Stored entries
※

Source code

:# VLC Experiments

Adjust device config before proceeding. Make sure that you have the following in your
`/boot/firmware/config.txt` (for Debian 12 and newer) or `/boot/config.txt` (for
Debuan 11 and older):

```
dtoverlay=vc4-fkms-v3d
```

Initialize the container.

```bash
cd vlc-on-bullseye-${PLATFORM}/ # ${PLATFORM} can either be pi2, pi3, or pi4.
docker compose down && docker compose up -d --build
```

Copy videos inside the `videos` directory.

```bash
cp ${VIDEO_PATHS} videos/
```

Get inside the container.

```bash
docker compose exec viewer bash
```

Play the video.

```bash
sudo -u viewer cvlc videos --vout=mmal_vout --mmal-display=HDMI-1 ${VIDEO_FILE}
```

※

TO DO =>
Whenever the string "container" turns up in a line of the data, copy that line.

ANSWER TO THE PROBLEM =>
Initialize the container.
Get inside the container.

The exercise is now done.